= Design smell =

Term in computer programming

In computer programming, a design smell is a structure in a design that indicates a violation of fundamental design principles, and which can negatively impact the project's quality. The origin of the term can be traced to the term "code smell" which was featured in the book Refactoring: Improving the Design of Existing Code by Martin Fowler.

==Details==
Different authors have defined the word "smell" in different ways:
- N. Moha et al.: "Code and design smells are poor solutions to recurring implementation and design problems."
- R. C. Martin: "Design smells are the odors of rotting software."
- Fowler: "Smells are certain structures in the code that suggest (sometimes they scream for) the possibility of refactoring."

Design smells indicate the accumulated design debt (one of the prominent dimensions of technical debt). Bugs or unimplemented features are not accounted as design smells. Design smells arise from the poor design decisions that make the design fragile and difficult to maintain. It is a good practice to identify design smells in a software system and apply appropriate refactoring to eliminate it to avoid accumulation of technical debt.

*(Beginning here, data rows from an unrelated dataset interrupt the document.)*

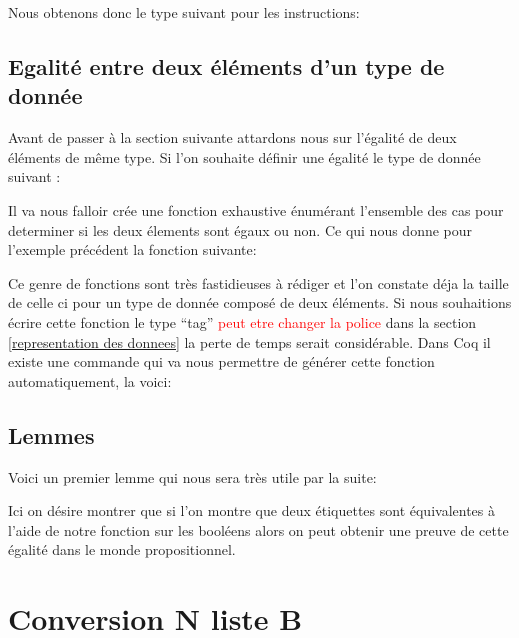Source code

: \documentclass {article}
\newcommand{\codefrom}[3]
           {}
\theoremstyle{definition}
\theoremstyle{remark}
\newcommand{\todo}[1]{\textcolor{red}{#1}}
\begin{document}
Nous obtenons donc le type suivant pour les instructions:
\codefrom{src}{ast_instructions}{instruction}






\subsection{Egalité entre deux éléments d'un type de donnée}
Avant de passer à la section suivante attardons nous sur l'égalité de deux éléments de même type.
Si l'on souhaite définir une égalité le type de donnée suivant :
\codefrom{rapport}{definitions}{example_type}

Il va nous falloir crée une fonction exhaustive énumérant l'ensemble des cas pour determiner
si les deux élements sont égaux ou non. Ce qui nous donne pour l'exemple précédent la fonction suivante:

\codefrom{rapport}{definitions}{equal}

Ce genre de fonctions sont très fastidieuses à rédiger et l'on constate déja la taille de celle ci
pour un type de donnée composé de deux éléments.
Si nous souhaitions écrire cette fonction le type ``tag'' \todo{peut etre changer la police} dans
la section \ref{representation des donnees} la perte de temps serait considérable.
Dans Coq il existe une commande qui va nous permettre de générer cette fonction
automatiquement, la voici:

\codefrom{rapport}{definitions}{SchemeEqual}



\subsection{Lemmes}
Voici un premier lemme qui nous sera très utile par la suite:
\codefrom{src}{ast_instructions}{tag_beq_different}
Ici on désire montrer que si l'on montre que deux étiquettes sont équivalentes
à l'aide de notre fonction sur les booléens alors on peut obtenir une preuve
de cette égalité dans le monde propositionnel.









\section{Conversion N liste B}
\end{document}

The context (characterized by various factors such as the problem at hand, design eco-system, and platform) plays an important role to decide whether a certain structure or decision should be considered as a design smell. Generally, it is appropriate to live with design smells due to constraints imposed by the context. Nevertheless, design smells should be tracked and managed as technical debt because they degrade the overall system quality over time.

== Common design smells ==
- Missing abstraction when clumps of data or encoded strings are used instead of creating an abstraction. Also known as "primitive obsession" and "data clumps".
- Multifaceted abstraction when an abstraction has multiple responsibilities assigned to it. Also known as "conceptualization abuse".
- Duplicate abstraction when two or more abstractions have identical names or implementation or both. Also known as "alternative classes with different interfaces" and "duplicate design artifacts".
- Deficient encapsulation when the declared accessibility of one or more members of an abstraction is more permissive than actually required.
- Unexploited encapsulation when client code uses explicit type checks (using chained if-else or switch statements that check for the type of the object) instead of exploiting the variation in types already encapsulated within a hierarchy.
- Broken modularization when data and/or methods that ideally should have been localized into a single abstraction are separated and spread across multiple abstractions.
- Insufficient modularization when an abstraction exists that has not been completely decomposed, and a further decomposition could reduce its size, implementation complexity, or both.
- Circular dependency. Cyclically dependent modularization when two or more abstractions depend on each other directly or indirectly (creating a tight coupling between the abstractions). Also known as "cyclic dependencies".
- Cyclic hierarchy when a supertype in a hierarchy depends on any of its subtypes. Also known as "inheritance/reference cycles".
- Unfactored hierarchy when there is unnecessary duplication among types in a hierarchy.
- Broken hierarchy when a supertype and its subtype conceptually do not share an “IS-A” relationship resulting in broken substitutability. Also known as "inappropriate use of inheritance" and "misapplying IS A".